Excerpted records ::
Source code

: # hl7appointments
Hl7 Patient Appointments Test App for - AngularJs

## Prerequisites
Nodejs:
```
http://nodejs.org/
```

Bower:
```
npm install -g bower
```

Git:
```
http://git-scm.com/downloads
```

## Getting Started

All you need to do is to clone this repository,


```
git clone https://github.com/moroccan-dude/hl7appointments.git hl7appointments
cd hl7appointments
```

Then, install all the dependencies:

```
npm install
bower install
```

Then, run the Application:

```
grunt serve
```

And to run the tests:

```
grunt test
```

What you should do :: What is needed is a word-for-word copy of the records above, from the first line through the line that contains "## Getting Started".

Response ::
Source code

: # hl7appointments
Hl7 Patient Appointments Test App for - AngularJs

## Prerequisites
Nodejs:
```
http://nodejs.org/
```

Bower:
```
npm install -g bower
```

Git:
```
http://git-scm.com/downloads
```

## Getting Started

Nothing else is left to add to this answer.